Trout season opener is upon us! Counting down to fishing gallore! Well, I can't wait! A few questions for all you...I was wondering what u use, where u fish, and techniques you try, just to compare them to what I use. I use a 3wt. rod and a single action reel, one that can withstand the elements. I use a double taper line, in this way I can present nymphs and dries! Breathable waders are the best, they are comfortable and in Paint Creek, u might do alot of walking like I do! I will sometimes carry a vest, but usually my wading jacket holds everything! I use mainly downstream nymphing techniques in slow water, but upstream nymphing is best in faster water. Using dries in the pocket water produces some browns for me, but I only use dries when the hatch is on! I fish everywhere, but I have a few secret areas. Hey, any of you fish the opening of paint creek and Clinton river???? Well just checkin!


----------



## jnpcook (Jan 19, 2000)

Dan, I hear you on counting down the days to fishing galore. I marked my calendar counting down the days to trout season.

I use an 8 foot 5 weight Pfleuger Medalist rod with a 1494 1/2 Pfleuger Medalist Single Action reel strung up with a 5 weight weight forward line. Nothing fancy but it does the job. In my opinion the rod is a little long for Paint Creek but I have managed to get by. I borrowed a nice 7 and 1/2 foot 3 or 4 weight Cabelas's rod from a friend of mine and used this a couple days on Paint Creek last September and I think a 3 weight is perfect for Paint Creek. I loved the fight of the fish on that rod. It was a real sweet rod.

I have fished most sections of the creek from Tienken Road to Kern Road and have had good luck in all sections. I have never really fished downstream of Tienken Road. Might try this year if it looks like good water. I prefer to fish in the woods and not in the park or near the downtown area.

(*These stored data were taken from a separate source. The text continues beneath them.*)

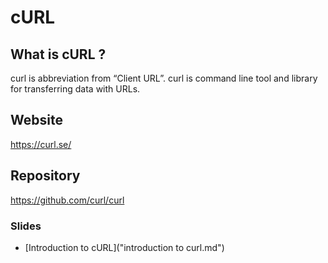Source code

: # cURL

## What is cURL ?
curl is abbreviation from “Client URL”.  curl is command line tool and library for transferring data with URLs.

## Website
https://curl.se/

## Repository
https://github.com/curl/curl

### Slides
- [Introduction to cURL]("introduction to curl.md")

When I first started fishing Paint Creek I mostly used dry flies like Elk Hair Caddis, Adams, Royal Wulffs and Hopper patterns later into the summer. These all worked ok for me although I have never really witnessed any major hatch activity on the Creek. I mean enough of a hatch that fish were surface feeding consistently. I have seen fish surface feeding occasionally but not a whole lot. I did see a hatch of light cahills last year. Dan what type of hatches have you seen? Were they heavy hatches? Just wondering since I haven't witnessed many hatches. Would love it if there were more and the fish were rising everywhere.

Last year I decided to concentrate more on nymph and streamer fishing and really didn't use many (if any) dries last season. This paid off as I started to catch more and somewhat larger trout. For me, a green bead head caddis pupa in a size 10 worked great all year, especially in the early season. I usually fish this below a strike indicator (I use the bio putty which works well). I used to mostly fish Paint Creek upstream but last year I found a section that worked well for downstream fishing. I learned that section well and enjoyed wading downstream and not having to fight the current. I also agree that fishing the faster riffle water it is better to fish it upstream. At least this is how I have fished faster riffles. I also used an olive wooly bugger fished downstream. This was quite effective after a thunderstorm when I caught a couple of nice 10-14" browns. 

I also have a pair of the Orvis Clearwater Breathable waders and highly recommend them or any other breathable wader. I hike around a lot as well and these are great. Seem to be fairly rugged too as I have come in contact with some pickers and thorns and as long as I carefully move the branch and don't just race through the woods, I haven't had any tears or pinhole leaks in my waders.

I wear a vest but could probably get by with one of those packs you wear around your neck. I really don't go through a lot of flies on Paint Creek and don't have to change tippet or leaders very often.

Well I can't wait to get back to the Creek this year. Only 28 days until trout season. See you on the Creek.

John


----------



## craig (Dec 28, 2000)

It sounds like you guys know a thing or two about Paint creek. I have always wondered how people do there. I recently got a nice 4wt rod and am anxious to give it a try there.Thanks for posting your information, it helped answer some questions I had.


----------



## YPSIFLY (Feb 13, 2001)

While your waiting, why not roll on over to wixom and try the stockers at Wixom road. Lot's of fish. It's a great place to try new tactics. I had great success while learning to drift egg patterns.


----------